Americans can’t even agree on whether adding a tip is more of a choice or an obligation: 21% see it the first way and 29% the latter, with the remaining 49% landing somewhere in the squishy middle, saying it depends on the situation.
There’s just too many prompts now in the marketplace with these automated payment systems.
Deidre Popovich, Texas Tech University
It’s no surprise consumers are so divided and exasperated, said Deidre Popovich, a Texas Tech University professor of marketing and supply chain management who specializes in consumer behavior.
“I think there’s just too many prompts now in the marketplace with these automated payment systems,” she said. “We’re used to tipping when we can evaluate the service, and in a lot of these situations, there’s no service tied to the tip. What do we do?”
There has been some movement at the margins of Americans’ gratuity habits.
NBC News reported in February that tipping frequency was up, possibly reflecting a pandemic hangover of good vibes toward service workers when expanding point-of-sale systems made it easier for businesses to solicit tips.
The payments processor Square, which makes a popular point-of-sale platform, said the restaurant and retail workers who use its software have seen increases in tipped and overtime earnings. But the company noted that the rises have tracked broader wage increases and higher restaurant menu prices.

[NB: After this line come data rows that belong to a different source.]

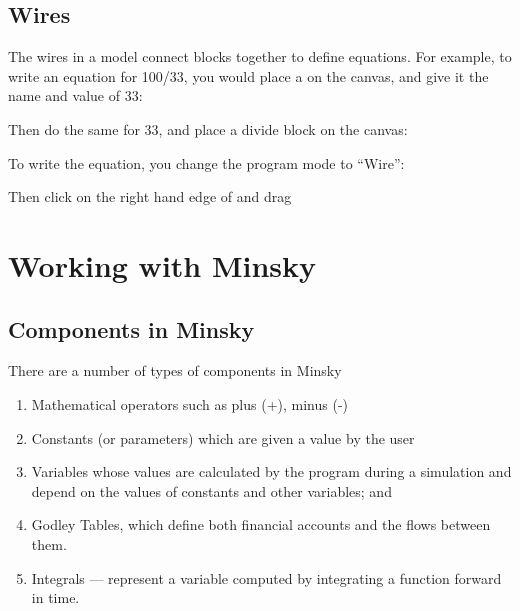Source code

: 
\subsection{Wires}
\label{Wires}

The wires in a model connect blocks together to define equations. For
example, to write an equation for 100/33, you would place a
 on the canvas, and give it the name and value of 33:

\begin{center}
\end{center}

Then do the same for 33, and place a divide block on the canvas:

\begin{center}
\end{center}

To write the equation, you change the program mode to ``Wire'':



Then click on the right hand edge of 
and drag 

\section{Working with Minsky}

\subsection{Components in Minsky}

There are a number of types of components in Minsky
\begin{enumerate}
\item Mathematical operators such as plus (+), minus (-)
\item Constants (or parameters) which are given a value by the user
\item Variables whose values are calculated by the program during a simulation and depend on the values of constants and other variables; and
\item Godley Tables, which define both financial accounts and the
flows between them.
\item Integrals --- represent a variable computed by integrating a
function forward in time.
\end{enumerate}



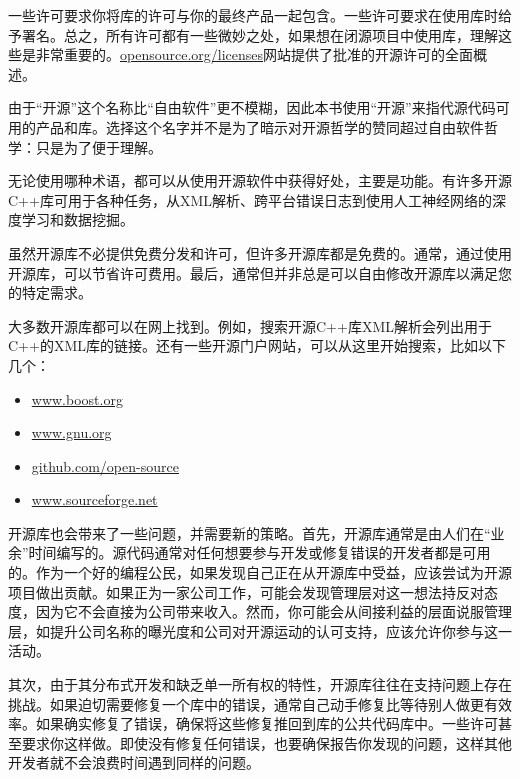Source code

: 一些许可要求你将库的许可与你的最终产品一起包含。一些许可要求在使用库时给予署名。总之，所有许可都有一些微妙之处，如果想在闭源项目中使用库，理解这些是非常重要的。\url{opensource.org/licenses}网站提供了批准的开源许可的全面概述。

由于“开源”这个名称比“自由软件”更不模糊，因此本书使用“开源”来指代源代码可用的产品和库。选择这个名字并不是为了暗示对开源哲学的赞同超过自由软件哲学：只是为了便于理解。


无论使用哪种术语，都可以从使用开源软件中获得好处，主要是功能。有许多开源C++库可用于各种任务，从XML解析、跨平台错误日志到使用人工神经网络的深度学习和数据挖掘。

虽然开源库不必提供免费分发和许可，但许多开源库都是免费的。通常，通过使用开源库，可以节省许可费用。最后，通常但并非总是可以自由修改开源库以满足您的特定需求。

大多数开源库都可以在网上找到。例如，搜索开源C++库XML解析会列出用于C++的XML库的链接。还有一些开源门户网站，可以从这里开始搜索，比如以下几个：

\begin{itemize}
\item
\url{www.boost.org}

\item
\url{www.gnu.org}

\item
\url{github.com/open-source}

\item
\url{www.sourceforge.net}
\end{itemize}


开源库也会带来了一些问题，并需要新的策略。首先，开源库通常是由人们在“业余”时间编写的。源代码通常对任何想要参与开发或修复错误的开发者都是可用的。作为一个好的编程公民，如果发现自己正在从开源库中受益，应该尝试为开源项目做出贡献。如果正为一家公司工作，可能会发现管理层对这一想法持反对态度，因为它不会直接为公司带来收入。然而，你可能会从间接利益的层面说服管理层，如提升公司名称的曝光度和公司对开源运动的认可支持，应该允许你参与这一活动。

其次，由于其分布式开发和缺乏单一所有权的特性，开源库往往在支持问题上存在挑战。如果迫切需要修复一个库中的错误，通常自己动手修复比等待别人做更有效率。如果确实修复了错误，确保将这些修复推回到库的公共代码库中。一些许可甚至要求你这样做。即使没有修复任何错误，也要确保报告你发现的问题，这样其他开发者就不会浪费时间遇到同样的问题。


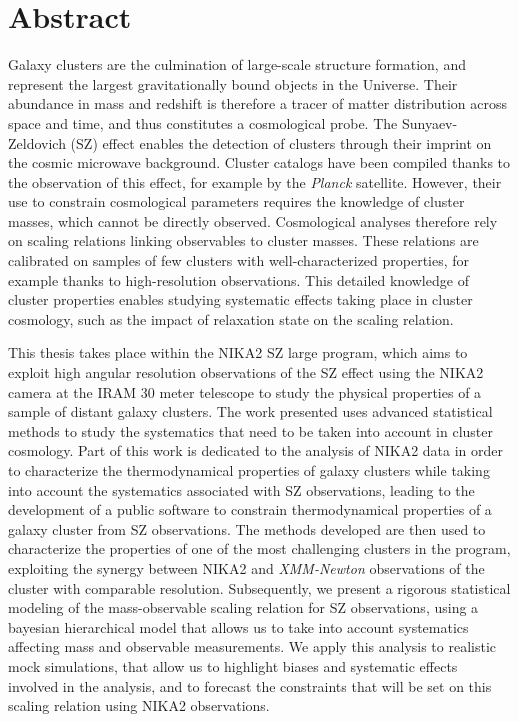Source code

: \documentclass[a4paper, 11pt]{article}
\begin{document}
\section*{Abstract}

Galaxy clusters are the culmination of large-scale structure formation, and represent the largest gravitationally bound objects in the Universe. Their abundance in mass and redshift is therefore a tracer of matter distribution across space and time, and thus constitutes a cosmological probe. The Sunyaev-Zeldovich (SZ) effect enables the detection of clusters through their imprint on the cosmic microwave background. Cluster catalogs have been compiled thanks to the observation of this effect, for example by the \textit{Planck} satellite. However, their use to constrain cosmological parameters requires the knowledge of cluster masses, which cannot be directly observed. Cosmological analyses therefore rely on scaling relations linking observables to cluster masses. These relations are calibrated on samples of few clusters with well-characterized properties, for example thanks to high-resolution observations. This detailed knowledge of cluster properties enables studying systematic effects taking place in cluster cosmology, such as the impact of relaxation state on the scaling relation.

This thesis takes place within the NIKA2 SZ large program, which aims to exploit high angular resolution observations of the SZ effect using the NIKA2 camera at the IRAM 30 meter telescope to study the physical properties of a sample of distant galaxy clusters. The work presented uses advanced statistical methods to study the systematics that need to be taken into account in cluster cosmology. Part of this work is dedicated to the analysis of NIKA2 data in order to characterize the thermodynamical properties of galaxy clusters while taking into account the systematics associated with SZ observations, leading to the development of a public software to constrain thermodynamical properties of a galaxy cluster from SZ observations. The methods developed are then used to characterize the properties of one of the most challenging clusters in the program, exploiting the synergy between NIKA2 and \textit{XMM-Newton} observations of the cluster with comparable resolution. Subsequently, we present a rigorous statistical modeling of the mass-observable scaling relation for SZ observations, using a bayesian hierarchical model that allows us to take into account systematics affecting mass and observable measurements. We apply this analysis to realistic mock simulations, that allow us to highlight biases and systematic effects involved in the analysis, and to forecast the constraints that will be set on this scaling relation using NIKA2 observations.
\end{document}
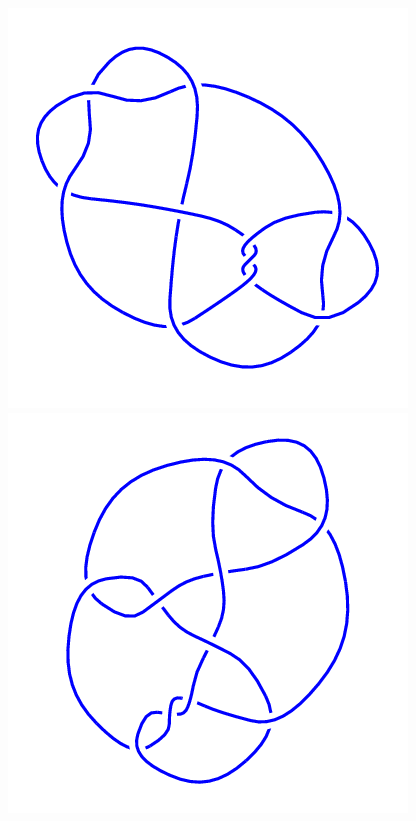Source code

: \begin{figure}[H]
	\begin{minipage}[b]{.18\linewidth}
		\centering
		\includegraphics[width=\linewidth]{../data/10_52.png}
	\end{minipage}
	\begin{minipage}[b]{.18\linewidth}
		\centering
		\includegraphics[width=\linewidth]{../data/10_53.png}

\end{minipage}
\end{figure}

“We’ve definitely observed a slight increase in tipping over the last few years,” said Ara Kharazian, the research lead at Square. “But I think it’s a lot more modest than people realize, and it’s starting to slow down a lot.”
For example, the average overall earnings for restaurant workers using Square were $17.67 an hour in October, with a base wage of $13.80. That $3.87 difference, which mostly reflects tips, is only about 60 cents higher than it was in October 2021, according to the company’s payroll index.
As consumers get used to seeing tip prompts in more places more regularly, they may be getting more comfortable ignoring them — especially after having dealt with inflation-related sticker shock for many goods and services over the past year.
We’ve definitely observed a slight increase in tipping over the last few years, but I think it’s a lot more modest than people realize.
Ara Kharazian, research lead at Square
Lightspeed, another POS provider, said customers add tips on just 1.3% of in-store transactions at the retailers that have enabled its tipping feature.
While tip levels in some settings have held steady or inched higher, others are declining.
Lightspeed said the median tip at all types of restaurants using its service increased from 16.9% in the second quarter last year to 17.3% in the same period this year. But tip amounts for online orders and delivery — for which patrons can decide privately whether to tip, without service workers nearby — have dipped since last year, from about 8.8% to 8.1%.
Another point-of-sale platform, Toast, said in September that average tips at full-service restaurants declined from 19.7% in the first quarter this year to 19.4% in the second — the lowest level for that category since the start of the pandemic. Gratuities at quick-service restaurants using Toast barely ticked up to 16.1% from 16.0% over the same period.
A Bankrate survey this year found tipping frequency has continued a multiyear downslide virtually across the board. The shares of Americans who say they always tip in service transactions from food delivery to hotel housekeeping have steadily shrunk. That’s the case even at sit-down restaurants, where those who reported always tipping their servers fell from 75% in 2021 to 65% this spring.
Some companies are trying other ways to nudge customers to tip. DoorDash wrote in a blog post this month that it was testing an in-app pop-up in the U.S. and Canada to remind users of its delivery service to leave gratuities, lest they risk longer waits.
“Orders with no tip might take longer to get delivered,” the test prompt reads. “Are you sure you want to continue?”